Exercise goal:
Transcribe the data as written, minus images.

Extracted entries:
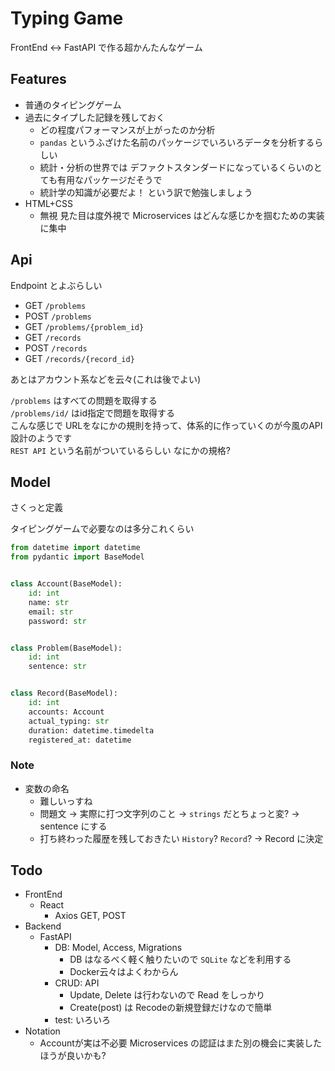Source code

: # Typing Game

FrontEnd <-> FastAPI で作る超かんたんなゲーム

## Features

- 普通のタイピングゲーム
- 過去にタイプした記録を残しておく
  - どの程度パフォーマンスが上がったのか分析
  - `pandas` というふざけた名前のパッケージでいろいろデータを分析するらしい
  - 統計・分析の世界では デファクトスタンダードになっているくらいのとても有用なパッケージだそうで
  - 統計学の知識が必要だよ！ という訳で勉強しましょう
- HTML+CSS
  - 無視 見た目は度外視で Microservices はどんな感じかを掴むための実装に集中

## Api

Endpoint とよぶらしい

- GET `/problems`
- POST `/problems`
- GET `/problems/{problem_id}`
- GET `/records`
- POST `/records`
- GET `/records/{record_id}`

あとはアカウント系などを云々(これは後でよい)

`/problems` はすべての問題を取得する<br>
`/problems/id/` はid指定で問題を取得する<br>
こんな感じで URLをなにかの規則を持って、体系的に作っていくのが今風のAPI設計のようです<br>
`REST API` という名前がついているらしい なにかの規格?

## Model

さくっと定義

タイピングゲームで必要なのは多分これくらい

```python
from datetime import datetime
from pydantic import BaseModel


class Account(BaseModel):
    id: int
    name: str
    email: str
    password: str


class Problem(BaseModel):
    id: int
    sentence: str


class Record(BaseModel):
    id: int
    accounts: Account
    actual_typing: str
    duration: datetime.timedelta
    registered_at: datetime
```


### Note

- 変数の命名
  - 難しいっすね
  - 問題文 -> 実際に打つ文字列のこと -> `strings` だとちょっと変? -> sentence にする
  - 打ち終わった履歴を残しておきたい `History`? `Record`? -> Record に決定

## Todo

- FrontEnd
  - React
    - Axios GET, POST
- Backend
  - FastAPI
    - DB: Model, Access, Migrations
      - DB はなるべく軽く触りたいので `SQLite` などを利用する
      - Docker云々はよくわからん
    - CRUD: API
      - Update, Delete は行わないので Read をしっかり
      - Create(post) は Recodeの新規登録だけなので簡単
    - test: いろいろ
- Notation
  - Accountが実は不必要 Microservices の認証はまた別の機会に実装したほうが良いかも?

The completed task:
Source code

: # Typing Game

FrontEnd <-> FastAPI で作る超かんたんなゲーム

## Features

- 普通のタイピングゲーム
- 過去にタイプした記録を残しておく
  - どの程度パフォーマンスが上がったのか分析
  - `pandas` というふざけた名前のパッケージでいろいろデータを分析するらしい
  - 統計・分析の世界では デファクトスタンダードになっているくらいのとても有用なパッケージだそうで
  - 統計学の知識が必要だよ！ という訳で勉強しましょう
- HTML+CSS
  - 無視 見た目は度外視で Microservices はどんな感じかを掴むための実装に集中

## Api

Endpoint とよぶらしい

- GET `/problems`
- POST `/problems`
- GET `/problems/{problem_id}`
- GET `/records`
- POST `/records`
- GET `/records/{record_id}`

あとはアカウント系などを云々(これは後でよい)

`/problems` はすべての問題を取得する<br>
`/problems/id/` はid指定で問題を取得する<br>
こんな感じで URLをなにかの規則を持って、体系的に作っていくのが今風のAPI設計のようです<br>
`REST API` という名前がついているらしい なにかの規格?

## Model

さくっと定義

タイピングゲームで必要なのは多分これくらい

```python
from datetime import datetime
from pydantic import BaseModel


class Account(BaseModel):
    id: int
    name: str
    email: str
    password: str


class Problem(BaseModel):
    id: int
    sentence: str


class Record(BaseModel):
    id: int
    accounts: Account
    actual_typing: str
    duration: datetime.timedelta
    registered_at: datetime
```


### Note

- 変数の命名
  - 難しいっすね
  - 問題文 -> 実際に打つ文字列のこと -> `strings` だとちょっと変? -> sentence にする
  - 打ち終わった履歴を残しておきたい `History`? `Record`? -> Record に決定

## Todo

- FrontEnd
  - React
    - Axios GET, POST
- Backend
  - FastAPI
    - DB: Model, Access, Migrations
      - DB はなるべく軽く触りたいので `SQLite` などを利用する
      - Docker云々はよくわからん
    - CRUD: API
      - Update, Delete は行わないので Read をしっかり
      - Create(post) は Recodeの新規登録だけなので簡単
    - test: いろいろ
- Notation
  - Accountが実は不必要 Microservices の認証はまた別の機会に実装したほうが良いかも?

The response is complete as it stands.